由图 1可知，病原菌株与Brevundimonas bullata(AB023428)的保守序列有100%同源性。因此确定该病原菌为缺陷假单胞菌(Brevundimonas bullata)。

2.4 病原菌室内毒力及林间防治效果

缺陷假单胞菌对蜀柏毒蛾2龄幼虫的毒力测定的LC₅₀及其95%置信限、毒力回归方程和虫体死亡时间和死亡率关系见表 2和图 2。

从图 2a可知，缺陷假单胞菌对蜀柏毒蛾2龄幼虫的作用时间较慢，而死亡高峰期一般为处理后的第5到第10天，15天后虫体基本不再死亡。

蜀柏毒蛾2龄幼虫经缺陷假单胞菌不同浓度菌液处理后, 平均每头幼虫取食曲线、粪便累积质量、化蛹前1周幼虫的平均体长和平均体质量以及化蛹后的羽化率、平均怀卵量、卵的孵化率与对照比较分析见图 2b和表 3。

从图 2b和表 3可知，蜀柏毒蛾2龄幼虫经缺陷假单胞菌处理后，对各个含量处理的幼虫都具有明显的抑食作用，各个含量处理幼虫在日均粪便质量和累积粪便质量上均显著少于清水对照。并且经缺陷假单胞菌处理后的未死幼虫在平均体长、平均体质量、羽化率、平均怀卵量和卵的孵化率方面都显著低于清水处理。

林间越冬代2~3龄蜀柏毒蛾幼虫进行喷雾防治第20天、50株处理样株的校正虫口下降率为43.5%，防治区未死残存幼虫在平均体长和平均体质量方面都明显低于对照组幼虫。

3 讨论

该株病原菌革兰氏阴性，细胞为杆状，无芽孢，氧化酶和接触酶均为阳性，16S rDNA序列测定结果用DNAMAN5.2软件的Multiple Sequence Alignment进行16S rDNA同源性分析证明与缺陷假单胞菌(AB023428)的保守序列有100%同源性。
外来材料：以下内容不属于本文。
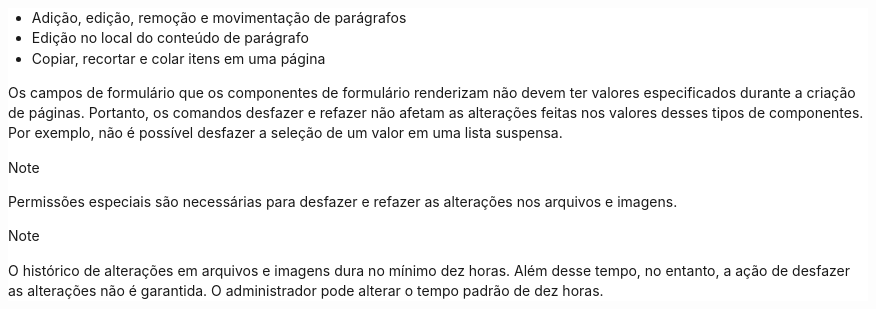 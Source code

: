 * Adição, edição, remoção e movimentação de parágrafos
* Edição no local do conteúdo de parágrafo
* Copiar, recortar e colar itens em uma página

Os campos de formulário que os componentes de formulário renderizam não devem ter valores especificados durante a criação de páginas. Portanto, os comandos desfazer e refazer não afetam as alterações feitas nos valores desses tipos de componentes. Por exemplo, não é possível desfazer a seleção de um valor em uma lista suspensa.

>[!NOTE]
>
>Permissões especiais são necessárias para desfazer e refazer as alterações nos arquivos e imagens.

>[!NOTE]
>
>O histórico de alterações em arquivos e imagens dura no mínimo dez horas. Além desse tempo, no entanto, a ação de desfazer as alterações não é garantida. O administrador pode alterar o tempo padrão de dez horas.
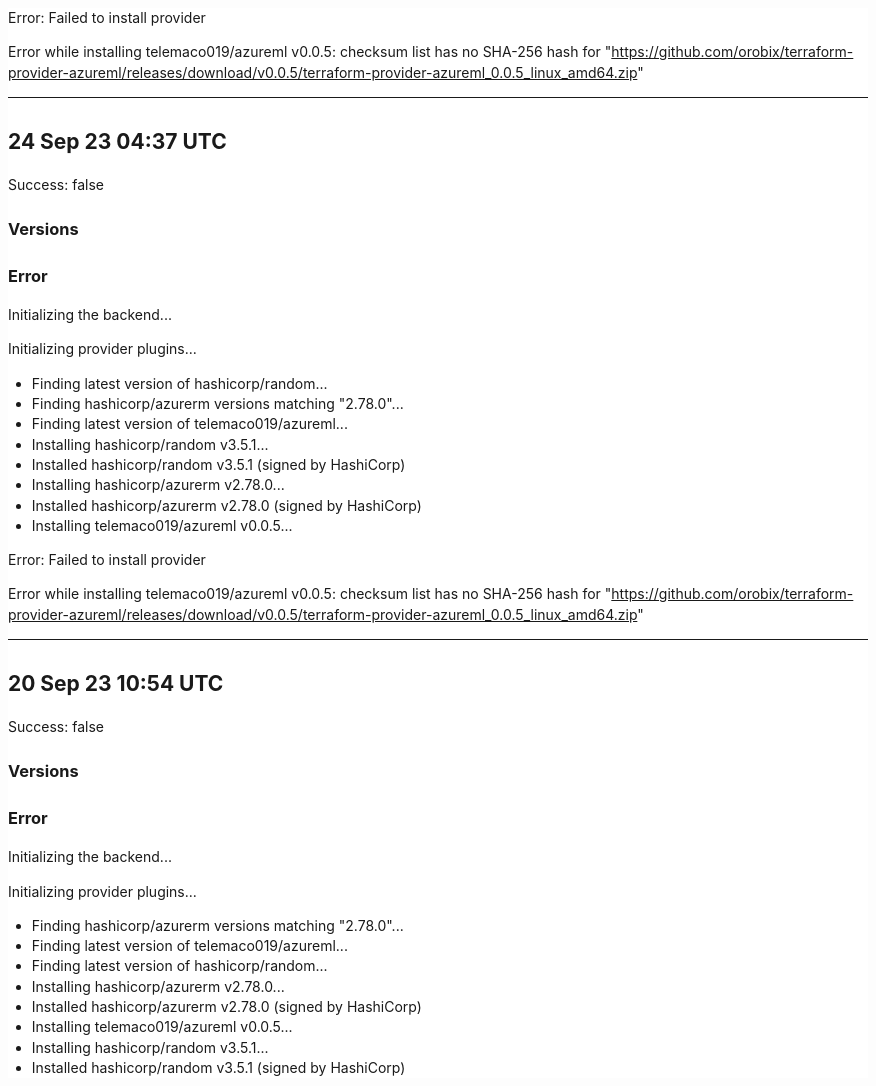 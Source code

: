 Error: Failed to install provider

Error while installing telemaco019/azureml v0.0.5: checksum list has no
SHA-256 hash for
"https://github.com/orobix/terraform-provider-azureml/releases/download/v0.0.5/terraform-provider-azureml_0.0.5_linux_amd64.zip"


---

## 24 Sep 23 04:37 UTC

Success: false

### Versions



### Error


Initializing the backend...

Initializing provider plugins...
- Finding latest version of hashicorp/random...
- Finding hashicorp/azurerm versions matching "2.78.0"...
- Finding latest version of telemaco019/azureml...
- Installing hashicorp/random v3.5.1...
- Installed hashicorp/random v3.5.1 (signed by HashiCorp)
- Installing hashicorp/azurerm v2.78.0...
- Installed hashicorp/azurerm v2.78.0 (signed by HashiCorp)
- Installing telemaco019/azureml v0.0.5...

Error: Failed to install provider

Error while installing telemaco019/azureml v0.0.5: checksum list has no
SHA-256 hash for
"https://github.com/orobix/terraform-provider-azureml/releases/download/v0.0.5/terraform-provider-azureml_0.0.5_linux_amd64.zip"


---

## 20 Sep 23 10:54 UTC

Success: false

### Versions



### Error


Initializing the backend...

Initializing provider plugins...
- Finding hashicorp/azurerm versions matching "2.78.0"...
- Finding latest version of telemaco019/azureml...
- Finding latest version of hashicorp/random...
- Installing hashicorp/azurerm v2.78.0...
- Installed hashicorp/azurerm v2.78.0 (signed by HashiCorp)
- Installing telemaco019/azureml v0.0.5...
- Installing hashicorp/random v3.5.1...
- Installed hashicorp/random v3.5.1 (signed by HashiCorp)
因此确定该病原菌为缺陷假单胞菌，又名缺陷短波单胞菌。在第8版《伯杰氏细菌鉴定手册》(伯杰氏，1984)中属于假单胞菌属，而在第9版《伯杰氏细菌鉴定手册》中从假单胞菌属中分到新属——短波单胞菌属。

在温度25 ℃下，蜀柏毒蛾2龄幼虫感染该株缺陷假单胞菌第20天，虫口下降率为53.33%，而同属的类产碱假单胞菌在感染草地蝗虫5d后，虫口下降率为92%(刘世贵等，1993)。类产碱假单胞菌对蝗虫具有毒杀作用的物质是其代谢分泌到胞外的一种杀虫蛋白质(张文等，1997；金虹等，2005；赵建等，2004)，而该菌株的杀虫物质和杀虫机理还有待进一步研究。

本研究结果表明，该株缺陷假单胞菌对蜀柏毒蛾2龄幼虫的毒力不是很强，但对蜀柏毒蛾幼虫取食具有明显的抑制作用，残存种群雌蛾产卵量和卵的孵化率等种群质量显著下降。缺陷假单胞菌在杀死部分幼虫后还残留了一定数量的低质量种群，这就为天敌昆虫提供食物来源，在一定程度上维持了天敌种群的稳定性，这对保护柏木林生物多样性具有意义。